OPSEU campaign warns of drunk grocery shoppers

Public awareness campaign stems from concern around social safeguards

The union representing approximately 7,000 Liquor Control Board of Ontario (LCBO) employees has launched a public awareness campaign alerting Ontarians to the dangers of permitting alcohol sales in grocery stores.

Warren Thomas, president of the Ontario Public Service Employees Union (OPSEU) in Toronto, said the two radio ads, “Impaired” and “Street Corner,” are intended to provoke public debate around the Wynne government’s decision to permit wine and beer sales in up to 450 grocery stores, some as early as this year.

“We don’t think Kathleen Wynne has done her homework,” Thomas told Marketing‘s sister publication Canadian Grocer. “We’ve done polling and focus groups, and there are people opposed to the widening sale of alcohol; their concern is the appropriate social safeguards.

“The [LCBO] is about control, not retail,” he added. “We’re afraid that the control part will be lost – she’s addressed none of the issues about how [grocery stores] would ensure safety.”

The approximately $250,000 campaign will include ads running on radio stations throughout the Greater Toronto Area and cottage country on holiday weekends. OPSEU has approximately $1 million earmarked for a campaign that could expand to include print media, said Thomas.

Both ads inform listeners that when the new regulations take effect, there will be more places to buy alcohol in Ontario than there are to purchase a Tim Hortons “double double.”

The “Impaired” ad also references Alberta, which privatized the sale of beer, wine and spirits in 1993. The ad says that in Alberta, it is now three-and-a-half times more likely that the people drivers pass coming out of a grocery store parking lot are driving drunk. It concludes with the voiceover “Do you want to make that kind of a trade-off in Ontario: a little bit of convenience for a whole lot of pain and suffering?”

According to Statistics Canada, Alberta averaged 449.8 police-reported impaired driving incidents per 100,000 people in 2011, while Ontario had the fewest (129.6 per 100,000 people). The national average was 262.

However, alcohol sales in the provinces and territories with the highest number of reported impaired driving incidents – the Northwest Territories (1,463.1), Yukon Territories (943.3) and Saskatchewan (683.3) – are all governed by a provincial liquor board.

Thomas said that one of the group’s main concerns is that grocery employees will not be properly equipped to deal with clearly intoxicated consumers demanding to purchase alcohol. “That’s what happens in beer and liquor stores and [employees] say, ‘No, you’re not having it.’ But it’s going to be quite a different matter if it happens in a grocery store packed with people,” he said.

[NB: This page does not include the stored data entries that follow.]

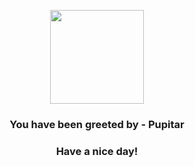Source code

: <p align="center">
            <img src="https://raw.githubusercontent.com/PokeAPI/sprites/master/sprites/pokemon/247.png" width="150" height="150">
          </p>
          <h3 align="center">You have been greeted by - <b>Pupitar</b></h3>
          <h3 align="center">Have a nice day!</h3>
        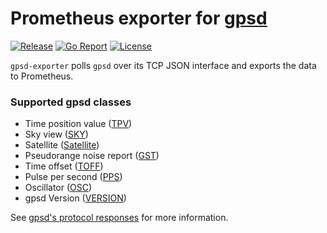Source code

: # Prometheus exporter for [gpsd](https://gpsd.io)

[![Release](https://img.shields.io/github/v/release/natesales/gpsd-exporter?style=for-the-badge)](https://github.com/natesales/q/releases)
[![Go Report](https://goreportcard.com/badge/github.com/natesales/gpsd-exporter?style=for-the-badge)](https://goreportcard.com/report/github.com/natesales/q)
[![License](https://img.shields.io/github/license/natesales/gpsd-exporter?style=for-the-badge)](https://raw.githubusercontent.com/natesales/q/main/LICENSE)

`gpsd-exporter` polls `gpsd` over its TCP JSON interface and exports the data to Prometheus.

### Supported gpsd classes

- Time position value ([TPV](https://gpsd.io/gpsd_json.html#_tpv))
- Sky view ([SKY](https://gpsd.io/gpsd_json.html#_sky))
- Satellite ([Satellite](https://gpsd.io/gpsd_json.html#_satellite))
- Pseudorange noise report ([GST](https://gpsd.io/gpsd_json.html#_gst))
- Time offset ([TOFF](https://gpsd.io/gpsd_json.html#_toff))
- Pulse per second ([PPS](https://gpsd.io/gpsd_json.html#_pps))
- Oscillator ([OSC](https://gpsd.io/gpsd_json.html#_osc))
- gpsd Version ([VERSION](https://gpsd.io/gpsd_json.html#_version))

See [gpsd's protocol responses](https://gpsd.io/gpsd_json.html#_core_protocol_responses) for more information.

According to OPSEU, LCBO employees refused service to more than 400,000 people deemed underage or intoxicated last year.

OPSEU is not the only organization opposed to looser restrictions around the sale of alcohol products in Ontario. In a 2014 report entitled “Provincial Liquor Boards: Meeting the Best Interests of Canadians,” the group Mothers Against Drunk Driving wrote: “We believe that replacing the provincial liquor board system with a privatized system of retail alcohol sales will increase alcohol-related problems and carry substantial human, social and economic costs.”